Barclays PLC revealed Tuesday that it is the bank targeted by the British Treasury's action to shut down two methods of avoiding tax, a change in the law that could cost the bank up to £500 million (US$800 million).
Insisting that its methods complied with existing law, Barclays said it had voluntarily informed tax officials that it had repurchased some of its debt "in a tax-efficient manner".
"Barclays also disclosed its participation in an authorised investment fund which is also legal and compliant with the tax code," the bank said.
On Monday, the Treasury had described the two methods as "highly abusive" and intended to circumvent tax laws. It is drafting legislation to bar these arrangements retrospectively to December 1.
"We do not take today's action lightly, but the potential tax loss from this scheme and the history of previous abuse in this area mean that this is a circumstance where the decision to change the law with full retrospective effect is justified," David Gauke, a senior Treasury official, said Monday.
The Treasury noted that Barclays was among the banks which had signed up to a code pledging that they would not indulge in tax avoidance.
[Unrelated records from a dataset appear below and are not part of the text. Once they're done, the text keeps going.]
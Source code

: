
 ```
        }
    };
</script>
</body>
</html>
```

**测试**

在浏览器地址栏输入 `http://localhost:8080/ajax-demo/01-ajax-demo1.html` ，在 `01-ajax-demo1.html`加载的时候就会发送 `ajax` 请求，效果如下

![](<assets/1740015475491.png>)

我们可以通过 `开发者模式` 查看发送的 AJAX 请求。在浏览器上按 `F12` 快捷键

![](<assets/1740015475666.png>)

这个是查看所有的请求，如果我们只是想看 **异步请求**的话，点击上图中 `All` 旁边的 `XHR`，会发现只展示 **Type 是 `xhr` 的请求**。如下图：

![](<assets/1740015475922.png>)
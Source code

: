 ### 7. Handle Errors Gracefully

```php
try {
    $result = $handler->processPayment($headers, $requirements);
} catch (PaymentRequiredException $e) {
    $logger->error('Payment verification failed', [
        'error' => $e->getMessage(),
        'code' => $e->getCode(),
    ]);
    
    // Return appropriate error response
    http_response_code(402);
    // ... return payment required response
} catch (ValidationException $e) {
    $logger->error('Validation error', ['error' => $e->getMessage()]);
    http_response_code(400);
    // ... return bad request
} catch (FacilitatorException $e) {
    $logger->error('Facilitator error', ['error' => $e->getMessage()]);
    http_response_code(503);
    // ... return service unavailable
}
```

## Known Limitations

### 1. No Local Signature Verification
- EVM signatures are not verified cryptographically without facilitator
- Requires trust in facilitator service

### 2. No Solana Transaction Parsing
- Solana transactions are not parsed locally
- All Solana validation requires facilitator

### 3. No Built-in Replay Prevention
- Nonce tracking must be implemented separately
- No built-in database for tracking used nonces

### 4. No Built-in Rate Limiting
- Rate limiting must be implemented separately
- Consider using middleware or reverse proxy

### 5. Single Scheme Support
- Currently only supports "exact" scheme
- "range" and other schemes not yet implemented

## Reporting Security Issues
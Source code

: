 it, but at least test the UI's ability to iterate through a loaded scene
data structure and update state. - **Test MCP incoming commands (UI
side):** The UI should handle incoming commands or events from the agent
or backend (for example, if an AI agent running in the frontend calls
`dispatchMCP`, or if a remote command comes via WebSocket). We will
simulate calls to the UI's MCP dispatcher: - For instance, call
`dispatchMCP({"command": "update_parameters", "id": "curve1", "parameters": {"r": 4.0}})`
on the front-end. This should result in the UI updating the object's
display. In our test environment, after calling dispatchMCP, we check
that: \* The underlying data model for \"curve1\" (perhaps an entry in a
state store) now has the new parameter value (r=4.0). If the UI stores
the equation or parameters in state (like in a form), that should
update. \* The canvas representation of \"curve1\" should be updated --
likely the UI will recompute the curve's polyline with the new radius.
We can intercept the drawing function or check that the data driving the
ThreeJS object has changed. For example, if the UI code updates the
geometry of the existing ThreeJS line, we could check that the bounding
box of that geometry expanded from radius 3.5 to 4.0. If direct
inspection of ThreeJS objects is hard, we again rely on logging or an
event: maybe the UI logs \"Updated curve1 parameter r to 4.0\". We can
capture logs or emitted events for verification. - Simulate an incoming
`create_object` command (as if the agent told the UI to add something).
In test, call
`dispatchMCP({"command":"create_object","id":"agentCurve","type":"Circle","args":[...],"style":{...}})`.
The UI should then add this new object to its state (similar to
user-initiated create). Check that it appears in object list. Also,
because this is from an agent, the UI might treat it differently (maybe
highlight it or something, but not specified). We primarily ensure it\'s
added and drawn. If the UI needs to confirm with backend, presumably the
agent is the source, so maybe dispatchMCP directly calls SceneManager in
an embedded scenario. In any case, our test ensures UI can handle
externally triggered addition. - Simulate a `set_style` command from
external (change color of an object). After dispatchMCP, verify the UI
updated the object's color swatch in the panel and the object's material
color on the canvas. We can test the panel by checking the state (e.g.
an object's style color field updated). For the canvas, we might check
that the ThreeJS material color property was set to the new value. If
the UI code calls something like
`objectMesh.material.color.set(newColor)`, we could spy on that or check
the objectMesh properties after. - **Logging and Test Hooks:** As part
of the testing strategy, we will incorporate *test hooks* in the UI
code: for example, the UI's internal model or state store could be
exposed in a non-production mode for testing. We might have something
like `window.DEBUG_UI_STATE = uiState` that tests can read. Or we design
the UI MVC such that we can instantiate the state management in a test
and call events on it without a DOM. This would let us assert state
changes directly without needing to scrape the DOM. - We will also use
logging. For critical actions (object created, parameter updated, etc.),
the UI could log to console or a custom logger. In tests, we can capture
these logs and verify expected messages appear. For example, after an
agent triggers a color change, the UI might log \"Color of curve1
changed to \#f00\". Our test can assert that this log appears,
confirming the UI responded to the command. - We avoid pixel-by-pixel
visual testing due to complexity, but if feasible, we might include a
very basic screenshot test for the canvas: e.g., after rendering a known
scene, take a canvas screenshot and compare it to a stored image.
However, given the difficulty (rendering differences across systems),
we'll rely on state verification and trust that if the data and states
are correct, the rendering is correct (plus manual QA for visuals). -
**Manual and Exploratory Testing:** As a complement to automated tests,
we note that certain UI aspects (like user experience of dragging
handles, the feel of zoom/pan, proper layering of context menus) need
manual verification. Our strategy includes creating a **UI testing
The British government has said it could charge the bank more than £500 million to make up for the unpaid tax, but the bank reportedly disputes the amount.
"Barclays respects the decision ... to adjust the tax laws and will, of course, comply with the modified law once it is in place," the bank said, adding that the change would not have a material impact on profit and would not require amendment of its preliminary results released on February 10.